Author: Amy Harmon
Publication: November 27, 2014
Amazon | Barnes & Noble | Goodreads
If I tell you right up front, right in the beginning that I lost him, it will be easier for you to bear. You will know it’s coming, and it will hurt. But you’ll be able to prepare.
Someone found him in a laundry basket at the Quick Wash, wrapped in a towel, a few hours old and close to death. They called him Baby Moses when they shared his story on the ten o’clock news – the little baby left in a basket at a dingy Laundromat, born to a crack addict and expected to have all sorts of problems. I imagined the crack baby, Moses, having a giant crack that ran down his body, like he’d been broken at birth. I knew that wasn’t what the term meant, but the image stuck in my mind. Maybe the fact that he was broken drew me to him from the start.
It all happened before I was born, and by the time I met Moses and my mom told me all about him, the story was old news and nobody wanted anything to do with him. People love babies, even sick babies. Even crack babies. But babies grow up to be kids, and kids grow up to be teenagers. Nobody wants a messed up teenager.
And Moses was messed up. Moses was a law unto himself. But he was also strange and exotic and beautiful. To be with him would change my life in ways I could never have imagined. Maybe I should have stayed away.

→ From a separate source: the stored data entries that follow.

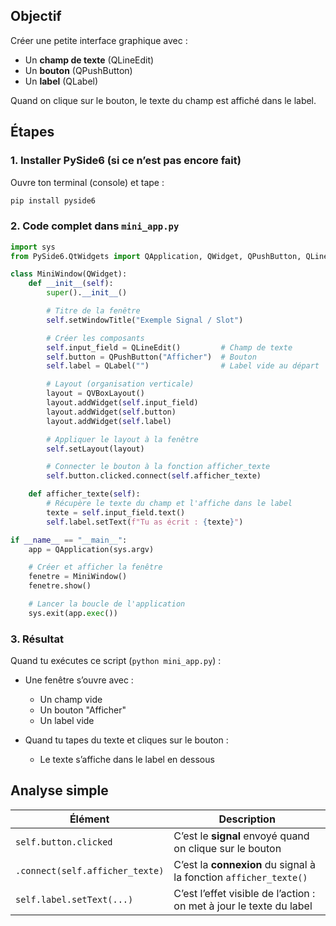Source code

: ## Objectif

Créer une petite interface graphique avec :

* Un **champ de texte** (QLineEdit)
* Un **bouton** (QPushButton)
* Un **label** (QLabel)

Quand on clique sur le bouton, le texte du champ est affiché dans le label.



## Étapes

### 1. Installer PySide6 (si ce n’est pas encore fait)

Ouvre ton terminal (console) et tape :

```bash
pip install pyside6
```



### 2. Code complet dans `mini_app.py`

```python
import sys
from PySide6.QtWidgets import QApplication, QWidget, QPushButton, QLineEdit, QLabel, QVBoxLayout

class MiniWindow(QWidget):
    def __init__(self):
        super().__init__()

        # Titre de la fenêtre
        self.setWindowTitle("Exemple Signal / Slot")

        # Créer les composants
        self.input_field = QLineEdit()         # Champ de texte
        self.button = QPushButton("Afficher")  # Bouton
        self.label = QLabel("")                # Label vide au départ

        # Layout (organisation verticale)
        layout = QVBoxLayout()
        layout.addWidget(self.input_field)
        layout.addWidget(self.button)
        layout.addWidget(self.label)

        # Appliquer le layout à la fenêtre
        self.setLayout(layout)

        # Connecter le bouton à la fonction afficher_texte
        self.button.clicked.connect(self.afficher_texte)

    def afficher_texte(self):
        # Récupère le texte du champ et l'affiche dans le label
        texte = self.input_field.text()
        self.label.setText(f"Tu as écrit : {texte}")

if __name__ == "__main__":
    app = QApplication(sys.argv)

    # Créer et afficher la fenêtre
    fenetre = MiniWindow()
    fenetre.show()

    # Lancer la boucle de l'application
    sys.exit(app.exec())
```



### 3. Résultat

Quand tu exécutes ce script (`python mini_app.py`) :

* Une fenêtre s’ouvre avec :

  * Un champ vide
  * Un bouton "Afficher"
  * Un label vide
* Quand tu tapes du texte et cliques sur le bouton :

  * Le texte s’affiche dans le label en dessous


## Analyse simple

| Élément                         | Description                                                         |
| ------------------------------- | ------------------------------------------------------------------- |
| `self.button.clicked`           | C’est le **signal** envoyé quand on clique sur le bouton            |
| `.connect(self.afficher_texte)` | C’est la **connexion** du signal à la fonction `afficher_texte()`   |
| `self.label.setText(...)`       | C’est l’effet visible de l’action : on met à jour le texte du label |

Maybe I should have listened. My mother warned me. Even Moses warned me. But I didn’t stay away.
And so begins a story of pain and promise, of heartache and healing, of life and death. A story of before and after, of new beginnings and never-endings. But most of all...a love story
*Purchased on Amazon*OMG, that was so good!
This was not the story I was expecting, IT WAS BETTER. Not knowing exactly what was going on inside Moses' head was equal parts intrigue and heartache. Like Georgia, I wanted to hug all of his hurt away. Hers as well. And watching their relationship unfold, fall apart and come back together again was heart-wrenching, but I LOVED IT.

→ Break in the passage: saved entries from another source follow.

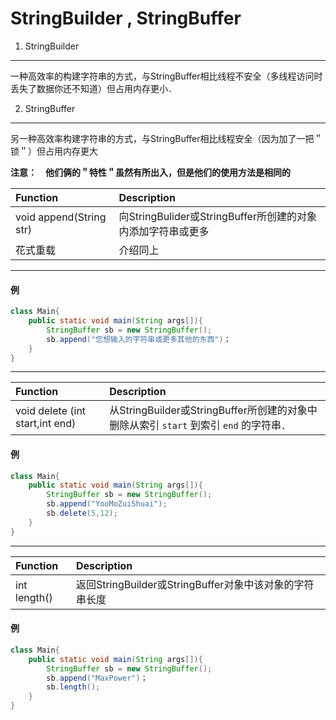 StringBuilder , StringBuffer
===

1. StringBuilder
---

 一种高效率的构建字符串的方式，与StringBuffer相比线程不安全（多线程访问时丢失了数据你还不知道）但占用内存更小．

2. StringBuffer
---
另一种高效率构建字符串的方式，与StringBuffer相比线程安全（因为加了一把＂锁＂）但占用内存更大

**注意：　他们俩的＂特性＂虽然有所出入，但是他们的使用方法是相同的**

| Function | Description |
|:- |:- |
| void append(String str) | 向StringBulider或StringBuffer所创建的对象内添加字符串或更多 |
| 花式重载 | 介绍同上 |

***

#### 例

```java
class Main{
    public static void main(String args[]){
        StringBuffer sb = new StringBuffer();
        sb.append("您想输入的字符串或更多其他的东西")；
    }
}
```

***

| Function | Description |
|:- |:- |
| void delete (int start,int end) | 从StringBuilder或StringBuffer所创建的对象中删除从索引 `start` 到索引 `end` 的字符串．

#### 例
```java
class Main{
    public static void main(String args[]){
        StringBuffer sb = new StringBuffer();
        sb.append("YooMoZuiShuai");
        sb.delete(5,12);
    }
}
```

***

| Function | Description |
|:- |:- |
| int length() | 返回StringBuilder或StringBuffer对象中该对象的字符串长度 |
#### 例
```java
class Main{
    public static void main(String args[]){
        StringBuffer sb = new StringBuffer();
        sb.append("MaxPower")；
        sb.length();
    }
}
```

Moses had a crap start to life, a difficult time adjusting and an even harder time believing there was any good inside of him at all. Georgia was the first person not related to him to see him for who he really was. And she also helped Moses understand good can be found no matter how bad life seems. You just have to focus on it.

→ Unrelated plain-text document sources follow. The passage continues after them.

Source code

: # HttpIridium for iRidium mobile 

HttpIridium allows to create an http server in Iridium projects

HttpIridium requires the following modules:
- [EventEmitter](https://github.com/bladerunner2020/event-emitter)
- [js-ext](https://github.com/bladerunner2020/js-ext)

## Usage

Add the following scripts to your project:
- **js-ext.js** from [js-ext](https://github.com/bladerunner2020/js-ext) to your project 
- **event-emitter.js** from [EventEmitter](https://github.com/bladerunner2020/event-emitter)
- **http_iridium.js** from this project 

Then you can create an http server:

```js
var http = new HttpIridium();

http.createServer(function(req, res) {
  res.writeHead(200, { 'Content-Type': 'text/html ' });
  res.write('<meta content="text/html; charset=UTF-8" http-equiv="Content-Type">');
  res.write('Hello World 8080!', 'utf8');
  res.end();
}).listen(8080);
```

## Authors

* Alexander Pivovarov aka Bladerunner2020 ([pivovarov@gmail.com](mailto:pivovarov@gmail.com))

It's silly to say this is a "religious" book simply because the story of Moses, one just about everyone has heard at least once in their life, was used as the backdrop. There is no preaching at, converting or alter calls here. Only a story about love, forgiveness, healing and acceptance.
It's also a little ridiculous to be upset about there being a paranormal aspect. It's a work of fiction--a good one---that reminds us the world we live in is full of color and life, both of which should be celebrated and enjoyed.